Natural Gas in Trucking
In response to rising fuel costs businesses are adapting to the challenges by investing in alternative fuels. These companies are not limited to trucking companies but businesses that utilize a service fleet or manage transport. U.P.S., AT&T, cities, and municipal governments are a small sample of organizations that have branched out to use alternative fuels.
Natural Gas (NG) is a rising trend worldwide and between 2010 and 2016, expected to grow by approximately 9 percent according to Pike Research. A majority of this growth is expected to occur within the United States as companies slowly switch over. AT&T announced in August 2011 that they currently have 3,000 NG vehicles out of 73,500. By 2013 they plan to have 8,000 vehicles on natural gas. U.P.S. currently operates 11 liquefied natural gas (LNG) tractor-trailers and 1,100 compressed natural gas (CNG) vehicles. The company fielded additional 245 CNG vehicles to its fleet and will add 48 LNG tractor-trailers throughout the West Coast.
Despite the retrofit costs, the savings in fuel are substantial especially for businesses that require a lot of mileage. For 2012 the EPA assumes an average per gallon cost of $3.63 for gasoline, $3.82 for diesel, and $2.07 for CNG. A cargo van averaging 25,000 miles can save $2,200 for that year alone. Tractor-trailers using LNG can average about $30,000 in fuel saving based on a consumption rate of 20,000 gallons of fuel a year. There are more costs associated with liquefying natural gas so the savings per gallon will be slightly lower than CNG.
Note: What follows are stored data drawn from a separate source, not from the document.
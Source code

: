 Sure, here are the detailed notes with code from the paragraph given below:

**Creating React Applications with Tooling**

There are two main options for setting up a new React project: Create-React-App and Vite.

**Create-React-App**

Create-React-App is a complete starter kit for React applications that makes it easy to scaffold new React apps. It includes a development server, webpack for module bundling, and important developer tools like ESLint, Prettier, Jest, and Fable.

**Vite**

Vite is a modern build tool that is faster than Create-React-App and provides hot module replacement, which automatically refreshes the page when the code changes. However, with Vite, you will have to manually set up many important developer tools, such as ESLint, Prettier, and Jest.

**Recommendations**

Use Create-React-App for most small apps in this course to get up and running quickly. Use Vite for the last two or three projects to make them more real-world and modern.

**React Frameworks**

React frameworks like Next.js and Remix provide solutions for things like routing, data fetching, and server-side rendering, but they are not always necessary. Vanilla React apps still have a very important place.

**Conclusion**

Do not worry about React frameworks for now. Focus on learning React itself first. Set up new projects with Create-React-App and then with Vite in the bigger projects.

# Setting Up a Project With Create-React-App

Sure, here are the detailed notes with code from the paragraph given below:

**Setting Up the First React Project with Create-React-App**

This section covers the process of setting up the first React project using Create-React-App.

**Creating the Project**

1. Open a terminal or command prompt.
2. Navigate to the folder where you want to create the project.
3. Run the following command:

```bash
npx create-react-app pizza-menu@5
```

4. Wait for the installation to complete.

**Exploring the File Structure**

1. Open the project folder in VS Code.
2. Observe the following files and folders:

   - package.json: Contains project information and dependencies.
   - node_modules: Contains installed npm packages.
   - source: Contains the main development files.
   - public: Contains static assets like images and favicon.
Compressed natural gas requires substantially more storage space than conventional fuel to obtain the same driving range. CNG is therefore used for light to medium truck use as well as sedan or passenger vehicles with shorter driving ranges. Liquefied natural gas requires about 70% more space and is a more viable option for tractor-trailers. These are the systems being used by U.P.S. on their 18-wheeled tractors using 450HP diesel engines.
The biggest challenge facing expansion of natural gas use in trucking is the availability of fueling stations. Companies that have adopted alternative fuels have implemented them on known routes where the mileage has slight to no variation. They have also used them where a central fueling station is the logical choice for their fleet. The U.S. Department of Energy does maintain a database of states and their alternative fuel stations and provides maps based on fuel type. This can be an invaluable research tool to determine the viability of CNG vehicles based on particular regions or routes.
Another challenge is the turnover rate of truck drivers in this country. This is why truck driving jobs are still in high demand. A recent study by the American Trucking Association (ATA) reported that by 2014, the shortage of truck drivers would reach 111,000. This statistic continues to be on pace and rising fuel costs was cited as one of the factors for turnovers within the trucking companies. The demanding life of truck driving jobs was another major factor in the study as drivers reported difficulty in balancing work routines and daily life.
Natural gas has a future in the trucking industry. It is an established fuel in other parts of the world and is expected to gain traction within the United States. The cost of importing and processing conventional fuel is predicted to rise but natural gas is domestically abundant and is not subject to import issues as much as petroleum. There are challenges with implementing this rising fuel alternative but early adopters are realizing substantial reductions in fuel costs. It can fuel a company’s future growth.